[Stored data entries]
☆ ☆ ☆ ☆ ☆
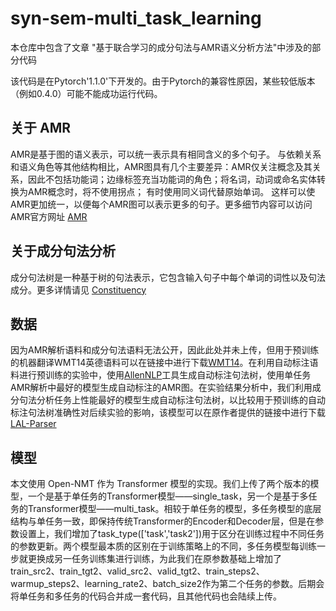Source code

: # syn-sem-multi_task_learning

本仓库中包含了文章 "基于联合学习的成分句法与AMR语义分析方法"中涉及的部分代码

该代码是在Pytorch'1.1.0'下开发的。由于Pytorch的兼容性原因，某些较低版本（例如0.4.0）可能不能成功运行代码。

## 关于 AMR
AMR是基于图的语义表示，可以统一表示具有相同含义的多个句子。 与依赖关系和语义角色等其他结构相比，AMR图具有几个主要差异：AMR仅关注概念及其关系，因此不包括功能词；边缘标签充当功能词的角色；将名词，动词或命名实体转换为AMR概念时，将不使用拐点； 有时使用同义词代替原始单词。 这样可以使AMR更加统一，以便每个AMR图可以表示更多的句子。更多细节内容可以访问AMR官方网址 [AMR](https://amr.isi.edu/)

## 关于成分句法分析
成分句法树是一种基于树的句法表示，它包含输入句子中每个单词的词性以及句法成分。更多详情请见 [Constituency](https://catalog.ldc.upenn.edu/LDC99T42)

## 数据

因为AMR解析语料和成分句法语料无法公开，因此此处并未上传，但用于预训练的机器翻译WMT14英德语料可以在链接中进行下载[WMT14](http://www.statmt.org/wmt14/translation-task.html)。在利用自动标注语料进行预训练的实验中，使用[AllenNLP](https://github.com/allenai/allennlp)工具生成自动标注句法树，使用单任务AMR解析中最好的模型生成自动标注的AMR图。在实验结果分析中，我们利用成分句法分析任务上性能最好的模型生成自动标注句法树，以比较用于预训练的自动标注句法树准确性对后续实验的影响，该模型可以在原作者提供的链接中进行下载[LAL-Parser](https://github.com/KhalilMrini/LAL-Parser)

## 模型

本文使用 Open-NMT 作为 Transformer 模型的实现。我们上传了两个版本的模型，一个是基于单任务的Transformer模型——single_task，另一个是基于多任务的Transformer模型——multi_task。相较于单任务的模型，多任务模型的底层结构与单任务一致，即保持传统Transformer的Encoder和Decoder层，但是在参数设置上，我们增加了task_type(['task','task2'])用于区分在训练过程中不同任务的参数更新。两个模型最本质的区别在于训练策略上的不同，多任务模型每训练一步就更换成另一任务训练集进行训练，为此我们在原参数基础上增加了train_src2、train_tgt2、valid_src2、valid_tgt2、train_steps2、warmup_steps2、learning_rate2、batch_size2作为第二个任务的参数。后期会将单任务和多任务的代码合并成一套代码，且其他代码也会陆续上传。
☆ ☆ ☆ ☆ ☆
# [Work instruction]
Repeat every record above exactly, but drop the pictures.

# [Written reply]
Source code

: # syn-sem-multi_task_learning

本仓库中包含了文章 "基于联合学习的成分句法与AMR语义分析方法"中涉及的部分代码

该代码是在Pytorch'1.1.0'下开发的。由于Pytorch的兼容性原因，某些较低版本（例如0.4.0）可能不能成功运行代码。

## 关于 AMR
AMR是基于图的语义表示，可以统一表示具有相同含义的多个句子。 与依赖关系和语义角色等其他结构相比，AMR图具有几个主要差异：AMR仅关注概念及其关系，因此不包括功能词；边缘标签充当功能词的角色；将名词，动词或命名实体转换为AMR概念时，将不使用拐点； 有时使用同义词代替原始单词。 这样可以使AMR更加统一，以便每个AMR图可以表示更多的句子。更多细节内容可以访问AMR官方网址 [AMR](https://amr.isi.edu/)

## 关于成分句法分析
成分句法树是一种基于树的句法表示，它包含输入句子中每个单词的词性以及句法成分。更多详情请见 [Constituency](https://catalog.ldc.upenn.edu/LDC99T42)

## 数据

因为AMR解析语料和成分句法语料无法公开，因此此处并未上传，但用于预训练的机器翻译WMT14英德语料可以在链接中进行下载[WMT14](http://www.statmt.org/wmt14/translation-task.html)。在利用自动标注语料进行预训练的实验中，使用[AllenNLP](https://github.com/allenai/allennlp)工具生成自动标注句法树，使用单任务AMR解析中最好的模型生成自动标注的AMR图。在实验结果分析中，我们利用成分句法分析任务上性能最好的模型生成自动标注句法树，以比较用于预训练的自动标注句法树准确性对后续实验的影响，该模型可以在原作者提供的链接中进行下载[LAL-Parser](https://github.com/KhalilMrini/LAL-Parser)

## 模型

本文使用 Open-NMT 作为 Transformer 模型的实现。我们上传了两个版本的模型，一个是基于单任务的Transformer模型——single_task，另一个是基于多任务的Transformer模型——multi_task。相较于单任务的模型，多任务模型的底层结构与单任务一致，即保持传统Transformer的Encoder和Decoder层，但是在参数设置上，我们增加了task_type(['task','task2'])用于区分在训练过程中不同任务的参数更新。两个模型最本质的区别在于训练策略上的不同，多任务模型每训练一步就更换成另一任务训练集进行训练，为此我们在原参数基础上增加了train_src2、train_tgt2、valid_src2、valid_tgt2、train_steps2、warmup_steps2、learning_rate2、batch_size2作为第二个任务的参数。后期会将单任务和多任务的代码合并成一套代码，且其他代码也会陆续上传。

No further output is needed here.